§ **EXERCISE AIM**
What are the lines below, starting at the line containing "(C < F & C + (F - C)" and ending at the line containing "Co-Director\\"? Write them out exactly, ends included, without pictures.

Pictures paired with source code:
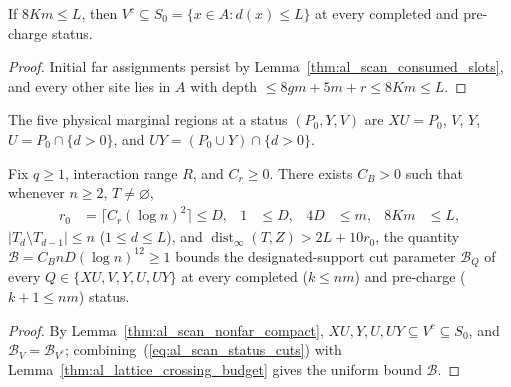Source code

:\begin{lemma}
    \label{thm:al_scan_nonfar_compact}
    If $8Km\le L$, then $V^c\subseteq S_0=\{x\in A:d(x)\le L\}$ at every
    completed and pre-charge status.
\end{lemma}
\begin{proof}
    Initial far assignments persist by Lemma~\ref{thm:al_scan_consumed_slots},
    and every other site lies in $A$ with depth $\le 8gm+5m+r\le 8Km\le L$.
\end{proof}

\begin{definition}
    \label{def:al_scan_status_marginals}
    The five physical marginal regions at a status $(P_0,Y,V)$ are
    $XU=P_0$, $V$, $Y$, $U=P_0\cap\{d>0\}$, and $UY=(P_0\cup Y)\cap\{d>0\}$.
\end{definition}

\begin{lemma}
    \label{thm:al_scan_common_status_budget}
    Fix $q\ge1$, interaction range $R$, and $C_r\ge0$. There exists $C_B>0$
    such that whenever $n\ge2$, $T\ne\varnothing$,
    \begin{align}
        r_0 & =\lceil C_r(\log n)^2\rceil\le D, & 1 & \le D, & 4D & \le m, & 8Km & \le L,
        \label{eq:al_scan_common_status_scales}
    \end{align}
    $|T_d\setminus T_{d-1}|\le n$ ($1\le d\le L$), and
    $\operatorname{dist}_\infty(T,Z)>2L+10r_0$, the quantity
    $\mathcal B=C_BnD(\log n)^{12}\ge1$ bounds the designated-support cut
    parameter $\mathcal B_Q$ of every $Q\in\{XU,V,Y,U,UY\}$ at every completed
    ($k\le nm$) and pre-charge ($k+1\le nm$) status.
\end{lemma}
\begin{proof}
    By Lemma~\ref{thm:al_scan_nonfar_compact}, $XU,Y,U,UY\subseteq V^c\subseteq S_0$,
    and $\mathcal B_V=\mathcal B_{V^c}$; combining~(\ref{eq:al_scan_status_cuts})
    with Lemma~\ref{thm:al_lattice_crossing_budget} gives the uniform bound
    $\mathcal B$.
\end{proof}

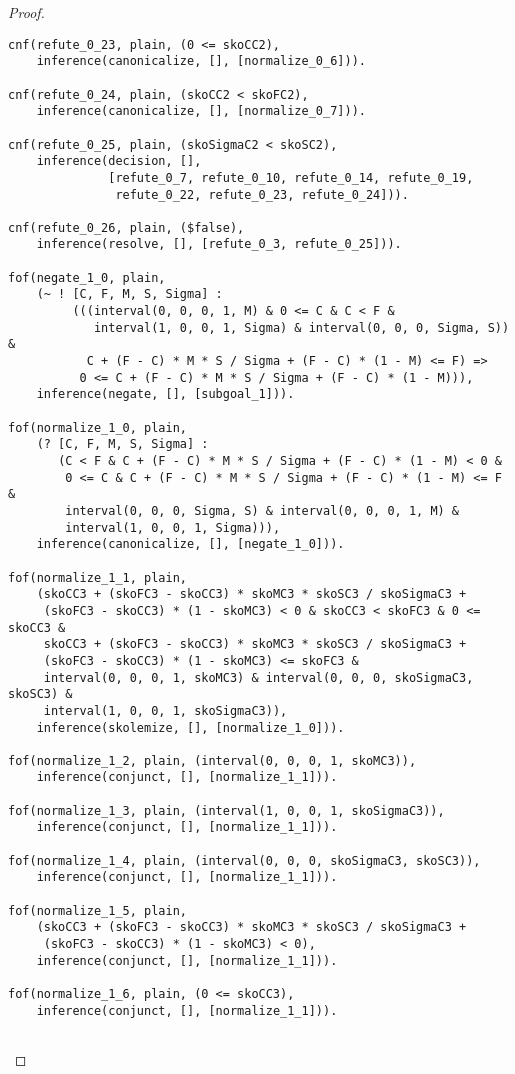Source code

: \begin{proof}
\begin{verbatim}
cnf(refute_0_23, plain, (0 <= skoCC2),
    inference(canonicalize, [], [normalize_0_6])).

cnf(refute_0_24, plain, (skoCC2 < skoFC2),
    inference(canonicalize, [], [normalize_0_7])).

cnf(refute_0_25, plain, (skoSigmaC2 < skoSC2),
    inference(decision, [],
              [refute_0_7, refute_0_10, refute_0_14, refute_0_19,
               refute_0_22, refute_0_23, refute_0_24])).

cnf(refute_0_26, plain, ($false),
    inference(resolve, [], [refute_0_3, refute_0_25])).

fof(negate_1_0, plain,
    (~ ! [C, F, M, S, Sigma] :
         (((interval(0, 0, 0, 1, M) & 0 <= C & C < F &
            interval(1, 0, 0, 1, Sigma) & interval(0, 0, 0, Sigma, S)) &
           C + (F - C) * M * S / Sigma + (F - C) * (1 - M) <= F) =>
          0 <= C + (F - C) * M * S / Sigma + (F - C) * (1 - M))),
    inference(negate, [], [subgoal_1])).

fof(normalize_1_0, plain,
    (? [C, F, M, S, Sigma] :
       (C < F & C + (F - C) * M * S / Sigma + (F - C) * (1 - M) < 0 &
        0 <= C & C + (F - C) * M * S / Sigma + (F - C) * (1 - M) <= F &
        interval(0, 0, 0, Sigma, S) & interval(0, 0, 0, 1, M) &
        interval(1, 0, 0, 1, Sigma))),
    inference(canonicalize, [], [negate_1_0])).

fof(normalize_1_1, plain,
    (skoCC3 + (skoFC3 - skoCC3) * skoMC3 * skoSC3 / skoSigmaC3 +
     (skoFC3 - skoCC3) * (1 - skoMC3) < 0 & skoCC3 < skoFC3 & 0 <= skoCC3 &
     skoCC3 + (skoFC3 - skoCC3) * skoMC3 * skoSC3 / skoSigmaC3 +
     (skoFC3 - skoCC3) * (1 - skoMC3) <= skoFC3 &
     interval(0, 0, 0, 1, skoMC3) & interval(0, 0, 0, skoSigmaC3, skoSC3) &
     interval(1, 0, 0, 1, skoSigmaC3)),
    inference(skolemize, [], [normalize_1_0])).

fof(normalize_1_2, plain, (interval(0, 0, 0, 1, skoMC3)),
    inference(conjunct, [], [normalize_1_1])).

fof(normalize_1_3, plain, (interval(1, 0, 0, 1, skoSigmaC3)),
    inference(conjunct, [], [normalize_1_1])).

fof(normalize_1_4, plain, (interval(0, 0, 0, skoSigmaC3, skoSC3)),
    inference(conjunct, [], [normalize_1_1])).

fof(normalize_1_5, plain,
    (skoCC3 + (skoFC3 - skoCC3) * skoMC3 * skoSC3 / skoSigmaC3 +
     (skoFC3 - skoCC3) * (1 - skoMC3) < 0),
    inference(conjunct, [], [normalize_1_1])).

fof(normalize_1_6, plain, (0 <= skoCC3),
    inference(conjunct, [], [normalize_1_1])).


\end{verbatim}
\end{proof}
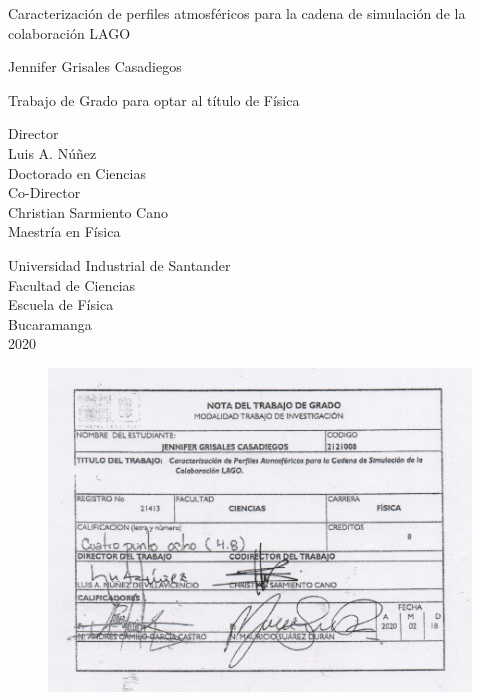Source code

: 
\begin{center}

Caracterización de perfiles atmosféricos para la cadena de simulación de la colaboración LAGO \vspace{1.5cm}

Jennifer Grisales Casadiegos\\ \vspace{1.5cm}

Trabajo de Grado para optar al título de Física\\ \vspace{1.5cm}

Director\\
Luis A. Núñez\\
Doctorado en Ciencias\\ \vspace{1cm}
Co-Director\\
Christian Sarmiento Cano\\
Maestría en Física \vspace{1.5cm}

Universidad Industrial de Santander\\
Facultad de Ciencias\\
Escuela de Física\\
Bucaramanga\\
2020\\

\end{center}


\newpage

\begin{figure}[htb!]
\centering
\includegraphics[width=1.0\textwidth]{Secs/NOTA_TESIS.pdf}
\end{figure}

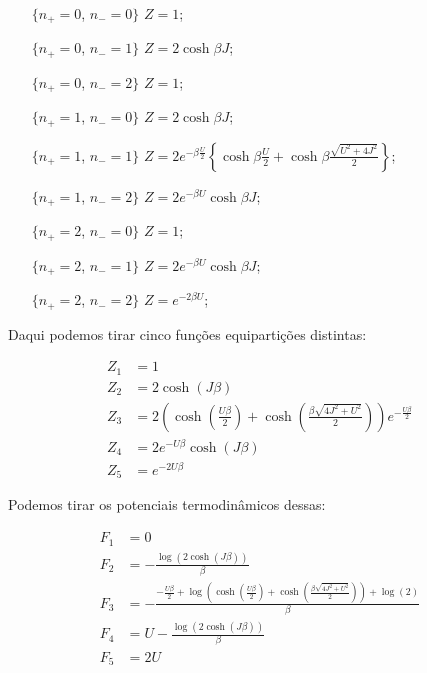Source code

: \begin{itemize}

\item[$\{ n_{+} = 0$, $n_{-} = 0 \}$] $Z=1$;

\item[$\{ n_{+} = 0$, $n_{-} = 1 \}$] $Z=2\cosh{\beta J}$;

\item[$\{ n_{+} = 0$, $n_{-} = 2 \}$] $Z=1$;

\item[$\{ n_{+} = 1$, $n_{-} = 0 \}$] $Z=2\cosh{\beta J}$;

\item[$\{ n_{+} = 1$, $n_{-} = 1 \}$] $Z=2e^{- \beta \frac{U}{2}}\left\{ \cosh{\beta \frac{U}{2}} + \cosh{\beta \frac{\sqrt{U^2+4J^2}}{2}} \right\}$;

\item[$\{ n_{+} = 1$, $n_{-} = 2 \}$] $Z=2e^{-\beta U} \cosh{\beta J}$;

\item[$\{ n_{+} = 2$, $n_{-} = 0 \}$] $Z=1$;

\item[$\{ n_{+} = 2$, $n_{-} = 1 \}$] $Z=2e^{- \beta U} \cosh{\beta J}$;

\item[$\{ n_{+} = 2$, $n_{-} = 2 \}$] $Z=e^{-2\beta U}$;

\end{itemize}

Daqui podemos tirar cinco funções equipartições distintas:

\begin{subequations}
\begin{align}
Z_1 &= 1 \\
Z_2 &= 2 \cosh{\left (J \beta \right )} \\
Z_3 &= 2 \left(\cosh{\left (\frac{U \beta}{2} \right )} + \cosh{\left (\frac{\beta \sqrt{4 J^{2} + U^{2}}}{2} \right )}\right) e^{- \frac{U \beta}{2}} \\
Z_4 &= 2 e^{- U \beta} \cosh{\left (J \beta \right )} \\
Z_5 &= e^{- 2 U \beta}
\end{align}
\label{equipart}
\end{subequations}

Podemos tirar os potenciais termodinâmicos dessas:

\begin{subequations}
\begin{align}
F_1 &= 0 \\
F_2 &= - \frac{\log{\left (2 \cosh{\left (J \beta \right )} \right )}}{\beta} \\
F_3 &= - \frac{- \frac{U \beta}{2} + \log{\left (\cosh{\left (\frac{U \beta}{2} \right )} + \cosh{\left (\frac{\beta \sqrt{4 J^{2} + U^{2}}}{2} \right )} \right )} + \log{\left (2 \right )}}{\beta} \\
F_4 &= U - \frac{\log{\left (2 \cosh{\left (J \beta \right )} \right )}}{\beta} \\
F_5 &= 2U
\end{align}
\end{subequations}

§ **ANSWER**
       (C < F & C + (F - C) * M * S / Sigma + (F - C) * (1 - M) < 0 &
        0 <= C & C + (F - C) * M * S / Sigma + (F - C) * (1 - M) <= F &
        interval(0, 0, 0, Sigma, S) & interval(0, 0, 0, 1, M) &
        interval(1, 0, 0, 1, Sigma))),
    inference(canonicalize, [], [negate_1_0])).

fof(normalize_1_1, plain,
    (skoCC3 + (skoFC3 - skoCC3) * skoMC3 * skoSC3 / skoSigmaC3 +
     (skoFC3 - skoCC3) * (1 - skoMC3) < 0 & skoCC3 < skoFC3 & 0 <= skoCC3 &
     skoCC3 + (skoFC3 - skoCC3) * skoMC3 * skoSC3 / skoSigmaC3 +
     (skoFC3 - skoCC3) * (1 - skoMC3) <= skoFC3 &
     interval(0, 0, 0, 1, skoMC3) & interval(0, 0, 0, skoSigmaC3, skoSC3) &
     interval(1, 0, 0, 1, skoSigmaC3)),
    inference(skolemize, [], [normalize_1_0])).

fof(normalize_1_2, plain, (interval(0, 0, 0, 1, skoMC3)),
    inference(conjunct, [], [normalize_1_1])).

fof(normalize_1_3, plain, (interval(1, 0, 0, 1, skoSigmaC3)),
    inference(conjunct, [], [normalize_1_1])).

fof(normalize_1_4, plain, (interval(0, 0, 0, skoSigmaC3, skoSC3)),
    inference(conjunct, [], [normalize_1_1])).

fof(normalize_1_5, plain,
    (skoCC3 + (skoFC3 - skoCC3) * skoMC3 * skoSC3 / skoSigmaC3 +
     (skoFC3 - skoCC3) * (1 - skoMC3) < 0),
    inference(conjunct, [], [normalize_1_1])).

fof(normalize_1_6, plain, (0 <= skoCC3),
    inference(conjunct, [], [normalize_1_1])).


\end{verbatim}
\end{proof}
Source code

: 
\begin{center}

Caracterización de perfiles atmosféricos para la cadena de simulación de la colaboración LAGO \vspace{1.5cm}

Jennifer Grisales Casadiegos\\ \vspace{1.5cm}

Trabajo de Grado para optar al título de Física\\ \vspace{1.5cm}

Director\\
Luis A. Núñez\\
Doctorado en Ciencias\\ \vspace{1cm}
Co-Director\\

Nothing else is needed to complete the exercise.